Why Bother? Isn't It a Hopeless Cause?

1030  

At the end of a discussion of the mentally ill in a church young people's meeting, a young man stood up. "The conditions for these mental patients are bad, all right," he admitted, "but I think we should concern ourselves with problems we can do something about. Once insane, always insane, they say. So why get so excited about it?" A young girl jumped to her feet: "That's not true! My Aunt Jane, who has taught Sunday School to nearly everyone in this room, was in a mental hospital for four and a half years. Now we all think she is the finest person in the church."

1031  

The girl was right. There are hundreds of thousands of well-balanced, healthy people living worthwhile lives in this country today who have been mentally ill.
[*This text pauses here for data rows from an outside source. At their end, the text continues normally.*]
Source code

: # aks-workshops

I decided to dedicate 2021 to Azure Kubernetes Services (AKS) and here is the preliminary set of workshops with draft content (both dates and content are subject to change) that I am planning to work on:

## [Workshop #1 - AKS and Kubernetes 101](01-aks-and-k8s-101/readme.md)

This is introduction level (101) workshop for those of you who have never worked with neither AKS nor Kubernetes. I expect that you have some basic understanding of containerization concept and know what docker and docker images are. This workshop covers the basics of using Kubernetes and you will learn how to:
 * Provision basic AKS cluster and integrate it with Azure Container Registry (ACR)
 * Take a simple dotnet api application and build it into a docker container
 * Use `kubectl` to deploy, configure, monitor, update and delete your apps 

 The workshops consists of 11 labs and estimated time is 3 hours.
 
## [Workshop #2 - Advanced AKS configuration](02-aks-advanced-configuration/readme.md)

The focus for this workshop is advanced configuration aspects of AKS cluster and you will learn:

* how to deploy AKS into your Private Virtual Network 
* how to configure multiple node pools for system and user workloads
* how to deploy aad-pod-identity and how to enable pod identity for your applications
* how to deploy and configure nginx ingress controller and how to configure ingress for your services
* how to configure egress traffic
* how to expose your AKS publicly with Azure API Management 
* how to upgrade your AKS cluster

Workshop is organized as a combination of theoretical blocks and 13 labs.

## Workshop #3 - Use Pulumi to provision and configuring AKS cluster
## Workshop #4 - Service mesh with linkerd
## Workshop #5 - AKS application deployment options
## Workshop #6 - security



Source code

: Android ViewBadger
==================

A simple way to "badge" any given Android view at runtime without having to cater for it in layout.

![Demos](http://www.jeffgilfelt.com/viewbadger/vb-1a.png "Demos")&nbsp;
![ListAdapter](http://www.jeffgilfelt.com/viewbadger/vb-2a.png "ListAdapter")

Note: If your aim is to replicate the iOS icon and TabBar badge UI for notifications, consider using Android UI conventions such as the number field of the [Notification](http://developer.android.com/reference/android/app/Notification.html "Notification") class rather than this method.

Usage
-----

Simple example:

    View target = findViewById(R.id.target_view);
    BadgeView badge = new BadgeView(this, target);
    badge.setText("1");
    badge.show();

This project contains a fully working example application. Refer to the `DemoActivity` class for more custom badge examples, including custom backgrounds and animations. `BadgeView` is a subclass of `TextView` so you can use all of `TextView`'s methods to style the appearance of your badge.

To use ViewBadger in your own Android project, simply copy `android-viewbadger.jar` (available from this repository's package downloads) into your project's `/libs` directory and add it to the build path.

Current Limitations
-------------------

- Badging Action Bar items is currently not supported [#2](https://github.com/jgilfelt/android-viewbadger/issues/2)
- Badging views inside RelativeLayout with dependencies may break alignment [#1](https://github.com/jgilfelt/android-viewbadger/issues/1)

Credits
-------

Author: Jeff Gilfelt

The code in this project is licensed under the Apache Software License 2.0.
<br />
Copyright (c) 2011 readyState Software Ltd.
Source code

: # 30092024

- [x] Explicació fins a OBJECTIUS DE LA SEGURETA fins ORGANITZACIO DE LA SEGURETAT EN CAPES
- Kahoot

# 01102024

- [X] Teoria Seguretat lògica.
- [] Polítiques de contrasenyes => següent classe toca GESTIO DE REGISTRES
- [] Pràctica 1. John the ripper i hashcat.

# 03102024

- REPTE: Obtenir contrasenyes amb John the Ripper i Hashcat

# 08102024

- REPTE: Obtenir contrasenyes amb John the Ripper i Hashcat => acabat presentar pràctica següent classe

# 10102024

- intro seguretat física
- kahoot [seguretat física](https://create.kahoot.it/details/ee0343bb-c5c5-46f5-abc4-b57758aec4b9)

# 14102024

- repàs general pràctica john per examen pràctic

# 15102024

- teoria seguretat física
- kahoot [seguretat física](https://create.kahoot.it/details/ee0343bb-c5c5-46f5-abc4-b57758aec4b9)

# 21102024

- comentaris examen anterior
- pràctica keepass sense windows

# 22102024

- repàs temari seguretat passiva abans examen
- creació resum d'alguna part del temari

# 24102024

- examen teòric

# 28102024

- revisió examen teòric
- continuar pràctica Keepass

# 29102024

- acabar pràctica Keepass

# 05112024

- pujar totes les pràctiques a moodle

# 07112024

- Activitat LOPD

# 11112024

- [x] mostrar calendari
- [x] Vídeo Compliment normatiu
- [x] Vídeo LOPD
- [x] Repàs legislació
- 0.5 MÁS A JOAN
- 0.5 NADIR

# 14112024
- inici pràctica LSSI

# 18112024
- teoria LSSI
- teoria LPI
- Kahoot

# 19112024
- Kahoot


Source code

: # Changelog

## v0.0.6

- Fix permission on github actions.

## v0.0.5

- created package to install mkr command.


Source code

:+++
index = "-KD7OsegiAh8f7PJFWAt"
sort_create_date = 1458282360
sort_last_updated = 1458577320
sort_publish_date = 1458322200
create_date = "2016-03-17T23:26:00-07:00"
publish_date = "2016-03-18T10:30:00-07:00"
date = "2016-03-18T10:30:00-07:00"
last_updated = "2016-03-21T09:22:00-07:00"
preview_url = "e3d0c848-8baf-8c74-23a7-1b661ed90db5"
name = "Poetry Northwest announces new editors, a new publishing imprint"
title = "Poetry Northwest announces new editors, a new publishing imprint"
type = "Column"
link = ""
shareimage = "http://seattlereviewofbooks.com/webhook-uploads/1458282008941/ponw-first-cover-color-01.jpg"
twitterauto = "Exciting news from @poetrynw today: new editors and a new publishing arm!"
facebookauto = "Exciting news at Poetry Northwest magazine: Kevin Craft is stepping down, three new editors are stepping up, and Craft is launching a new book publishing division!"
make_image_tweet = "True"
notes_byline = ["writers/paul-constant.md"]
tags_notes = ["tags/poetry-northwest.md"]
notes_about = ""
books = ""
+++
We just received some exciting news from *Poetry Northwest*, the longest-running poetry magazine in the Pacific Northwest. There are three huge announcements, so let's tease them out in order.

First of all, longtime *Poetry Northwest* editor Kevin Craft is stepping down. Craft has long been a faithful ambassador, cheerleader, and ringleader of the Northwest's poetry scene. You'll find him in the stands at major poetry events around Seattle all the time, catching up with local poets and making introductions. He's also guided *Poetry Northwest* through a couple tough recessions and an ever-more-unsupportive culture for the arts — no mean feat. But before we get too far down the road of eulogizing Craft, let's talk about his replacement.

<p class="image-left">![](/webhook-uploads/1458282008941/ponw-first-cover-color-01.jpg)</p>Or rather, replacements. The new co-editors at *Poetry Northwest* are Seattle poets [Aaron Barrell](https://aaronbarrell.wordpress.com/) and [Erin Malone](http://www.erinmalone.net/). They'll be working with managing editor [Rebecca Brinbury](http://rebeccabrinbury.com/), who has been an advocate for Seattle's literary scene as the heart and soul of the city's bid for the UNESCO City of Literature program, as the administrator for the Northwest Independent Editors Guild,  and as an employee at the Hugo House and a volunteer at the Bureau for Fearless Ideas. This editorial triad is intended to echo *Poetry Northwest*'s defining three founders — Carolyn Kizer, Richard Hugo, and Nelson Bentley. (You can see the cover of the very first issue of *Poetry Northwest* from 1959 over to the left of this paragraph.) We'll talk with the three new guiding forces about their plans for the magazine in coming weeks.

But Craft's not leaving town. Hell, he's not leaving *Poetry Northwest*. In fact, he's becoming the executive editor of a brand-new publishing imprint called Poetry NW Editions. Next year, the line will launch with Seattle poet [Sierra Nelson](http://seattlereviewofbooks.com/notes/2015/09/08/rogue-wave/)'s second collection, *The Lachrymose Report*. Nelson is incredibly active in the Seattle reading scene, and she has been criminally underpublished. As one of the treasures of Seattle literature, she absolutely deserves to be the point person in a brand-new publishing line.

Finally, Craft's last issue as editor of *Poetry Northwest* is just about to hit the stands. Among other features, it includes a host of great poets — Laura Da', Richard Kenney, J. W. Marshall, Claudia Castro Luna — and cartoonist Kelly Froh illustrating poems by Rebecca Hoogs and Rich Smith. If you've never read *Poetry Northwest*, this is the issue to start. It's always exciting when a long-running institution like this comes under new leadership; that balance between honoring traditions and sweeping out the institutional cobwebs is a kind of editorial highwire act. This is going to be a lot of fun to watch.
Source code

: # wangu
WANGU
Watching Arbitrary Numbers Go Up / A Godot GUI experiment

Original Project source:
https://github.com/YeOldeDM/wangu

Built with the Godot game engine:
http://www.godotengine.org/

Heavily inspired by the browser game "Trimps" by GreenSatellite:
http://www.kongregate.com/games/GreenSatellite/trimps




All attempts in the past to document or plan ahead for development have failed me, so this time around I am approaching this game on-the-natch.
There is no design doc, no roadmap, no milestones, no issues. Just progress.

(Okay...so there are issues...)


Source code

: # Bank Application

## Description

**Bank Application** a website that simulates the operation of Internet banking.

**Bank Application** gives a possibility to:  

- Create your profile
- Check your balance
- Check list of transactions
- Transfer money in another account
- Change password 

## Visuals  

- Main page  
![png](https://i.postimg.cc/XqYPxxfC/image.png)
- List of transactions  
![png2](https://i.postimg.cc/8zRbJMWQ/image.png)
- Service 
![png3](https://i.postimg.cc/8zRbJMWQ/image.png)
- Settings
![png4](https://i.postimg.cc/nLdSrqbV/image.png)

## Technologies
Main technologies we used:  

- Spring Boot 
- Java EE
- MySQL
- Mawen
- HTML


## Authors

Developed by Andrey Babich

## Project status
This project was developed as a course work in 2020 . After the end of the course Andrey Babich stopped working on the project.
Not a few of them are living more useful, efficient lives now than they lived before their illness -- they have come out of the hospital with a degree of understanding and assurance they previously lacked.

1032  

Fifty years ago medical science knew very little about how to cure a sick mind. A few cases got well, many remained unchanged, and most gradually grew sicker. Since then psychiatry has made amazing strides.

1033  

Fever treatment, controlled "shock" therapy, psychoanalysis, brain surgery, drug therapy, directed occupational and activity therapies -- all these have been highly developed and have proven themselves to be aids in the "cure" of previously "incurable" cases. Many other methods of treatment are being used today with increasing success -- vitamin treatment, group re-education, drug-induced semi-consciousness and low-temperature sleep, among them.

1034  

If we would put everything we know about treating mental illness into general practice today, we could restore health to at least half of the hundred and twenty-five thousand patients who enter mental hospitals for the first time each year.

1035  

Unfortunately we do not practice generally what we know. This fact is clearly evidenced in the contrast between the authoritative quotations and the actual incidents presented in the earlier chapters. Instead of providing the care and treatment which would return these sick people to a useful, productive life, we allow conditions to exist which make them wards of the state for life.